WHAT IS REQUIRED:
For this listing, reproduce the line with "- [X] [[Location Province Mismatch]]", the line with "Understand multimodal federated", and the lines between, exactly as they stand. Leave out pictures and all other lines.

------ DATASET EXTRACT

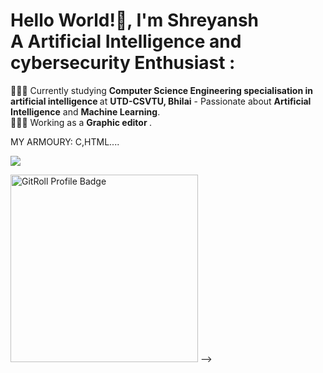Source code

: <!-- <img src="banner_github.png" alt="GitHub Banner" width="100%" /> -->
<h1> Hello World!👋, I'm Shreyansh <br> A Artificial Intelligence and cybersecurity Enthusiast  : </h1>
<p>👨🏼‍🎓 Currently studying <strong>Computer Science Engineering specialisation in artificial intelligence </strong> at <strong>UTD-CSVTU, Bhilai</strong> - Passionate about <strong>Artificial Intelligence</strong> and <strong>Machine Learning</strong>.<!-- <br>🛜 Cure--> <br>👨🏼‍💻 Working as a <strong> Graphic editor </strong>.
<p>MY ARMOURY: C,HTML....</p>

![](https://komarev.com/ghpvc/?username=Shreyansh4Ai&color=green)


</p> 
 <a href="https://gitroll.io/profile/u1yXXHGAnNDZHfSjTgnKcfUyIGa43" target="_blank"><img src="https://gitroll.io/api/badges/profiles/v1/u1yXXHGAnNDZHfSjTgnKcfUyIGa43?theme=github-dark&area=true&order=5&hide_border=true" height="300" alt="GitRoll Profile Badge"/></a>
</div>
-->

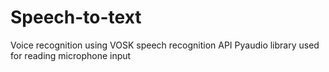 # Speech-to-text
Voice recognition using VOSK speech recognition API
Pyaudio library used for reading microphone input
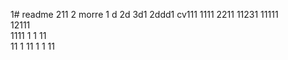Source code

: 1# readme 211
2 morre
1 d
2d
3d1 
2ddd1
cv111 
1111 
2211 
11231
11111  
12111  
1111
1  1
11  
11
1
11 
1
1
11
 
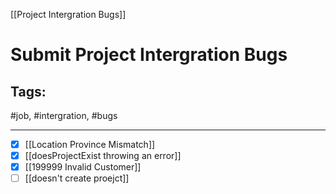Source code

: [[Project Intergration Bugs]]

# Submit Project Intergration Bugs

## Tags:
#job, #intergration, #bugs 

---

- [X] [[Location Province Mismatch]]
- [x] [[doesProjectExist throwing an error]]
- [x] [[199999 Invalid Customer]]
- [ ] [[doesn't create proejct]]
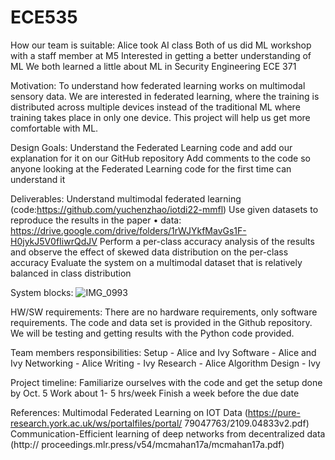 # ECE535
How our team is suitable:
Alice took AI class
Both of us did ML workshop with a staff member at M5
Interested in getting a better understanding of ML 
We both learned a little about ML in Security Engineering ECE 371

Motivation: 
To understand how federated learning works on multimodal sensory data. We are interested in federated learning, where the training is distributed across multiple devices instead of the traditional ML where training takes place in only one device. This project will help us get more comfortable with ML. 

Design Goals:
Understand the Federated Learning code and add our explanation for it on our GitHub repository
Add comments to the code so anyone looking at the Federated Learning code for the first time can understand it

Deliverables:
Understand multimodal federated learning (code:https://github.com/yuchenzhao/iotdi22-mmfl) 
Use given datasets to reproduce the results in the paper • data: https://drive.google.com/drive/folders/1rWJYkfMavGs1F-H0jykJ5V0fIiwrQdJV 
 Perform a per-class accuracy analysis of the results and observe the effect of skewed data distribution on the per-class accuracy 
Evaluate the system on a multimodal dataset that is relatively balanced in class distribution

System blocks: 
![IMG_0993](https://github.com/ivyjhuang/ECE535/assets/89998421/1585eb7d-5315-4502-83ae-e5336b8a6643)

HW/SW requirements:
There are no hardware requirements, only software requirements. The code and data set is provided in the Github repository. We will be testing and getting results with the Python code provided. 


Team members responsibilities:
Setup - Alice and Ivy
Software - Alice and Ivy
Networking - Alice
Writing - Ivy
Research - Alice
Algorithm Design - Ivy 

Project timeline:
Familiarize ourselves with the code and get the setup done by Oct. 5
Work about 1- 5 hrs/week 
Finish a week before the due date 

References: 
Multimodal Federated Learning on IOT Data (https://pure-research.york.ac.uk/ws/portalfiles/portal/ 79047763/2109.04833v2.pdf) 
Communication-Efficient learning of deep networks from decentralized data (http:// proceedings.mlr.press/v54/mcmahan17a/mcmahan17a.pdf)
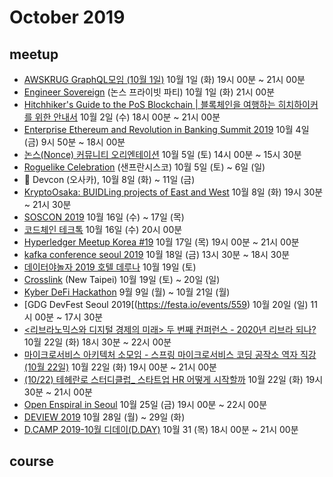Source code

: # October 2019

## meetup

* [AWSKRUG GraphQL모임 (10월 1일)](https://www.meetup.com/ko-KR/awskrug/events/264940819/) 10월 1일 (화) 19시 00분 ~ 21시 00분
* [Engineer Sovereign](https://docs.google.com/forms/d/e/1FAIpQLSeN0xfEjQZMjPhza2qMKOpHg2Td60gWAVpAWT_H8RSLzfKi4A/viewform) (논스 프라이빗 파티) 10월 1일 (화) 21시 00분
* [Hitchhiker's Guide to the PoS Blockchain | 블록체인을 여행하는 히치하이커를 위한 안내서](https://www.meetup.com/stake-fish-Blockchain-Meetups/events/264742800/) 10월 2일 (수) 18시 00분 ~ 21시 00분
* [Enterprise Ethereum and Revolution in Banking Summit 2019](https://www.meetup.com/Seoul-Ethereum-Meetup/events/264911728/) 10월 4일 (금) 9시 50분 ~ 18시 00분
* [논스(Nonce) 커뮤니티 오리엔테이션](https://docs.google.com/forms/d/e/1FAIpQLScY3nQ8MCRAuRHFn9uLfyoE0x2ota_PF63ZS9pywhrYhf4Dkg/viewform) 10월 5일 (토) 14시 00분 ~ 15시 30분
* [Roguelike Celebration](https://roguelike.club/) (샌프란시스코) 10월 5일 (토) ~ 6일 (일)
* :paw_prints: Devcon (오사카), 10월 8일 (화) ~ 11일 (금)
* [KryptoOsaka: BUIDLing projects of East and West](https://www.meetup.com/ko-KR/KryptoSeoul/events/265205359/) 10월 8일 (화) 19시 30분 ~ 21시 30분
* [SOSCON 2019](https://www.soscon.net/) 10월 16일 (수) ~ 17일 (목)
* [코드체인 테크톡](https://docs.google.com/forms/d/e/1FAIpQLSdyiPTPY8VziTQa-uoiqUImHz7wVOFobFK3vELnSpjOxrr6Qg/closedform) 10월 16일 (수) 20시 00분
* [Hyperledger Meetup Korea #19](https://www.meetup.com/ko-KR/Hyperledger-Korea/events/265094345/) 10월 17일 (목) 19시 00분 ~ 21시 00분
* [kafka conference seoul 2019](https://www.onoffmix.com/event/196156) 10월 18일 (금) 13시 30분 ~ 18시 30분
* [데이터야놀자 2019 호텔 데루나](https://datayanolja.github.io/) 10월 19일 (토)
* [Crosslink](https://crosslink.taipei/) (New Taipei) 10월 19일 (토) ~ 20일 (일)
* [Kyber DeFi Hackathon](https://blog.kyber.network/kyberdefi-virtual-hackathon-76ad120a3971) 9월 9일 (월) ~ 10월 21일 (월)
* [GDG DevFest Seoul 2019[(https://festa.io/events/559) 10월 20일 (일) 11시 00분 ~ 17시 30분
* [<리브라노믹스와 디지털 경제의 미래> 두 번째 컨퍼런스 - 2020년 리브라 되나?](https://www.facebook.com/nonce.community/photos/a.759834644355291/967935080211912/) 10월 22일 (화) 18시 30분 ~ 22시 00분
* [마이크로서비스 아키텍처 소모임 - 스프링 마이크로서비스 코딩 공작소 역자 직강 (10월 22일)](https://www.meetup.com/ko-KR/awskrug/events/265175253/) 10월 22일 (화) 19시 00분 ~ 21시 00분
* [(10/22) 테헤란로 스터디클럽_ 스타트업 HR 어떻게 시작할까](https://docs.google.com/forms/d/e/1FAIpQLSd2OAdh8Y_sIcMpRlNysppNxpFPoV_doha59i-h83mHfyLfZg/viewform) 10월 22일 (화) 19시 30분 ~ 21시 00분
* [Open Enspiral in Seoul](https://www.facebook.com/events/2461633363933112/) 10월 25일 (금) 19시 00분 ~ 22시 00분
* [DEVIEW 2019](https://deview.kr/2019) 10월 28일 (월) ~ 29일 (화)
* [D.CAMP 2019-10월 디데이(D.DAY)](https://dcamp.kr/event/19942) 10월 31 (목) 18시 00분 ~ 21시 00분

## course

------------

PROBLEM SOLUTION:
- [X] [[Location Province Mismatch]]
- [x] [[doesProjectExist throwing an error]]
- [x] [[199999 Invalid Customer]]
- [ ] [[doesn't create proejct]]
 # ECE535
How our team is suitable:
Alice took AI class
Both of us did ML workshop with a staff member at M5
Interested in getting a better understanding of ML 
We both learned a little about ML in Security Engineering ECE 371

Motivation: 
To understand how federated learning works on multimodal sensory data. We are interested in federated learning, where the training is distributed across multiple devices instead of the traditional ML where training takes place in only one device. This project will help us get more comfortable with ML. 

Design Goals:
Understand the Federated Learning code and add our explanation for it on our GitHub repository
Add comments to the code so anyone looking at the Federated Learning code for the first time can understand it

Deliverables:
Understand multimodal federated learning (code:https://github.com/yuchenzhao/iotdi22-mmfl) 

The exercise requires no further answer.